(Collected data entries)
▬▬▬▬▬▬▬▬▬▬

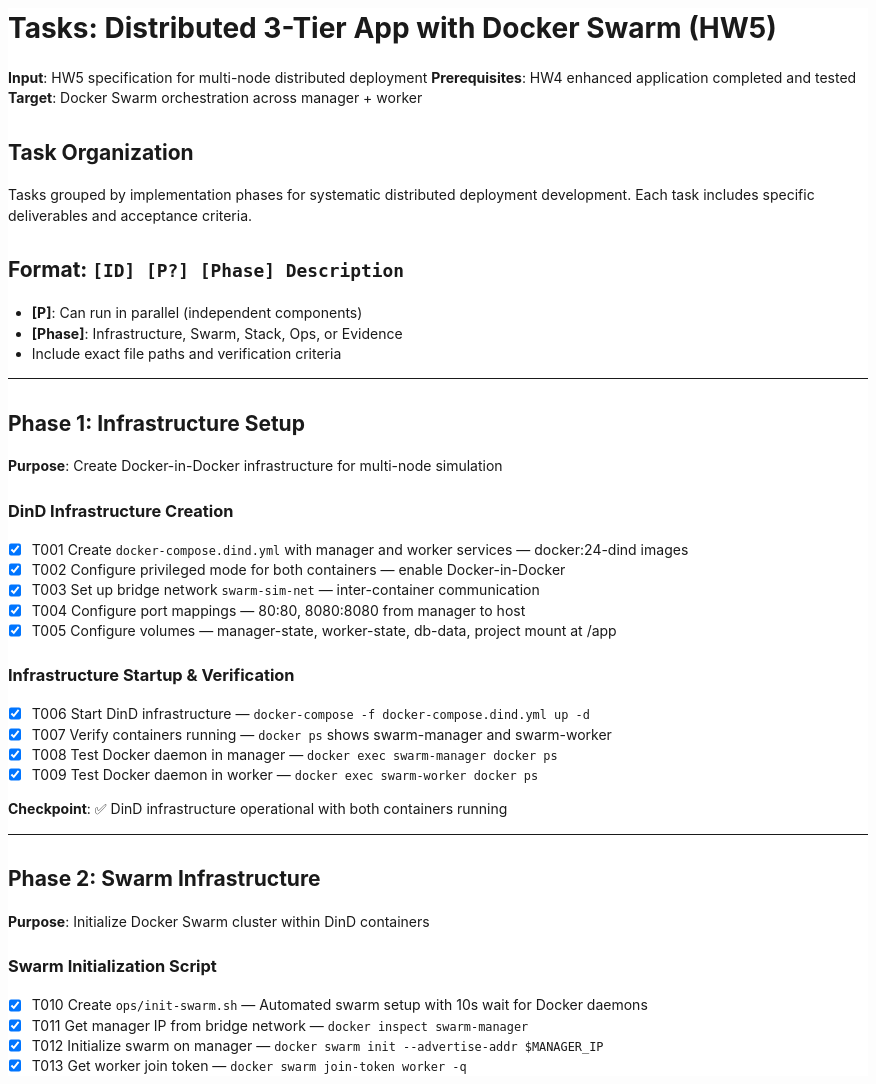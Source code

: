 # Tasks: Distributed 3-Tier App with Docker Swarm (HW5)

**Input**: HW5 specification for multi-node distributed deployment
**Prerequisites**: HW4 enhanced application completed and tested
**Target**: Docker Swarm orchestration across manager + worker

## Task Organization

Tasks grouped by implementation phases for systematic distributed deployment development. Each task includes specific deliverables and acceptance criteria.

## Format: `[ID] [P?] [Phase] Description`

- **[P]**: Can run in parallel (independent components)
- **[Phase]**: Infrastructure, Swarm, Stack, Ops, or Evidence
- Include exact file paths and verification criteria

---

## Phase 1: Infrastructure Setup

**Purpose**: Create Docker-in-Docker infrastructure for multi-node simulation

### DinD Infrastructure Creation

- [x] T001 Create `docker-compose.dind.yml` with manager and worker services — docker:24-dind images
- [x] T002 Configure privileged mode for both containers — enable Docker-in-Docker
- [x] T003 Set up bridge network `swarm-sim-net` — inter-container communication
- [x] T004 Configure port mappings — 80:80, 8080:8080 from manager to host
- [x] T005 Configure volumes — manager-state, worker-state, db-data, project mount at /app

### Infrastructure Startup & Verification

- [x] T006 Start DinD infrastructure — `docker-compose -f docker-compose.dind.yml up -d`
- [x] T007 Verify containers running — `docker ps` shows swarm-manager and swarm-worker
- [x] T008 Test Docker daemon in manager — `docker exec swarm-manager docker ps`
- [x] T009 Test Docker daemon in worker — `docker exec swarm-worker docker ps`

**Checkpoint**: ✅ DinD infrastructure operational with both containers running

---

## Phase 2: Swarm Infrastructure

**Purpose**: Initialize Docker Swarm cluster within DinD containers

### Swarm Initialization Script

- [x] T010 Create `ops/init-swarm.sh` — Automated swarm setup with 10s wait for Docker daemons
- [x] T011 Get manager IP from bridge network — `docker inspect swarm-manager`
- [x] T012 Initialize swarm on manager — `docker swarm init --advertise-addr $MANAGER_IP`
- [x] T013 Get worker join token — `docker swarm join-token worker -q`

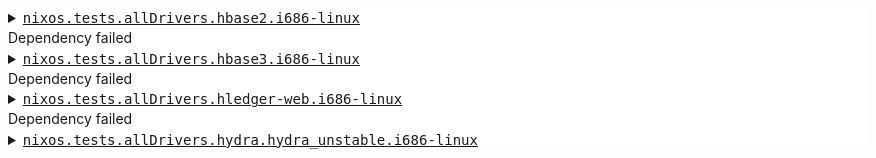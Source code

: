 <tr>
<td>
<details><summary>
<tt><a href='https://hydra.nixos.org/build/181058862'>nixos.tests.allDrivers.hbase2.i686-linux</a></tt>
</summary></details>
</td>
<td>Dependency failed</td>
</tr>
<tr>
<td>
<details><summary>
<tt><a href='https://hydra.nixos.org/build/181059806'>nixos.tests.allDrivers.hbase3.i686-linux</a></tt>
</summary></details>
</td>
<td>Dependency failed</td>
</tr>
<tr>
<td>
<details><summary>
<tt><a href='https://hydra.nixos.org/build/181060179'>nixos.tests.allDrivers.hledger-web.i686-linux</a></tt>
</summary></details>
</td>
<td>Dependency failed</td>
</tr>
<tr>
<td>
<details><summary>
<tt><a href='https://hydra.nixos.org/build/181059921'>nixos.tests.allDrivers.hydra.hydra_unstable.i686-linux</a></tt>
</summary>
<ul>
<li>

▬▬▬▬▬▬▬▬▬▬

How to complete this task — From the first line to the last, print the records exactly; leave out the pictures.

Completed exercise —
Source code

: # Tasks: Distributed 3-Tier App with Docker Swarm (HW5)

**Input**: HW5 specification for multi-node distributed deployment
**Prerequisites**: HW4 enhanced application completed and tested
**Target**: Docker Swarm orchestration across manager + worker

## Task Organization

Tasks grouped by implementation phases for systematic distributed deployment development. Each task includes specific deliverables and acceptance criteria.

## Format: `[ID] [P?] [Phase] Description`

- **[P]**: Can run in parallel (independent components)
- **[Phase]**: Infrastructure, Swarm, Stack, Ops, or Evidence
- Include exact file paths and verification criteria

---

## Phase 1: Infrastructure Setup

**Purpose**: Create Docker-in-Docker infrastructure for multi-node simulation

### DinD Infrastructure Creation

- [x] T001 Create `docker-compose.dind.yml` with manager and worker services — docker:24-dind images
- [x] T002 Configure privileged mode for both containers — enable Docker-in-Docker
- [x] T003 Set up bridge network `swarm-sim-net` — inter-container communication
- [x] T004 Configure port mappings — 80:80, 8080:8080 from manager to host
- [x] T005 Configure volumes — manager-state, worker-state, db-data, project mount at /app

### Infrastructure Startup & Verification

- [x] T006 Start DinD infrastructure — `docker-compose -f docker-compose.dind.yml up -d`
- [x] T007 Verify containers running — `docker ps` shows swarm-manager and swarm-worker
- [x] T008 Test Docker daemon in manager — `docker exec swarm-manager docker ps`
- [x] T009 Test Docker daemon in worker — `docker exec swarm-worker docker ps`

**Checkpoint**: ✅ DinD infrastructure operational with both containers running

---

## Phase 2: Swarm Infrastructure

**Purpose**: Initialize Docker Swarm cluster within DinD containers

### Swarm Initialization Script

- [x] T010 Create `ops/init-swarm.sh` — Automated swarm setup with 10s wait for Docker daemons
- [x] T011 Get manager IP from bridge network — `docker inspect swarm-manager`
- [x] T012 Initialize swarm on manager — `docker swarm init --advertise-addr $MANAGER_IP`
- [x] T013 Get worker join token — `docker swarm join-token worker -q`

Source code

: <tr>
<td>
<details><summary>
<tt><a href='https://hydra.nixos.org/build/181058862'>nixos.tests.allDrivers.hbase2.i686-linux</a></tt>
</summary></details>
</td>
<td>Dependency failed</td>
</tr>
<tr>
<td>
<details><summary>
<tt><a href='https://hydra.nixos.org/build/181059806'>nixos.tests.allDrivers.hbase3.i686-linux</a></tt>
</summary></details>
</td>
<td>Dependency failed</td>
</tr>
<tr>
<td>
<details><summary>
<tt><a href='https://hydra.nixos.org/build/181060179'>nixos.tests.allDrivers.hledger-web.i686-linux</a></tt>
</summary></details>
</td>
<td>Dependency failed</td>
</tr>
<tr>
<td>
<details><summary>
<tt><a href='https://hydra.nixos.org/build/181059921'>nixos.tests.allDrivers.hydra.hydra_unstable.i686-linux</a></tt>
</summary>
<ul>
<li>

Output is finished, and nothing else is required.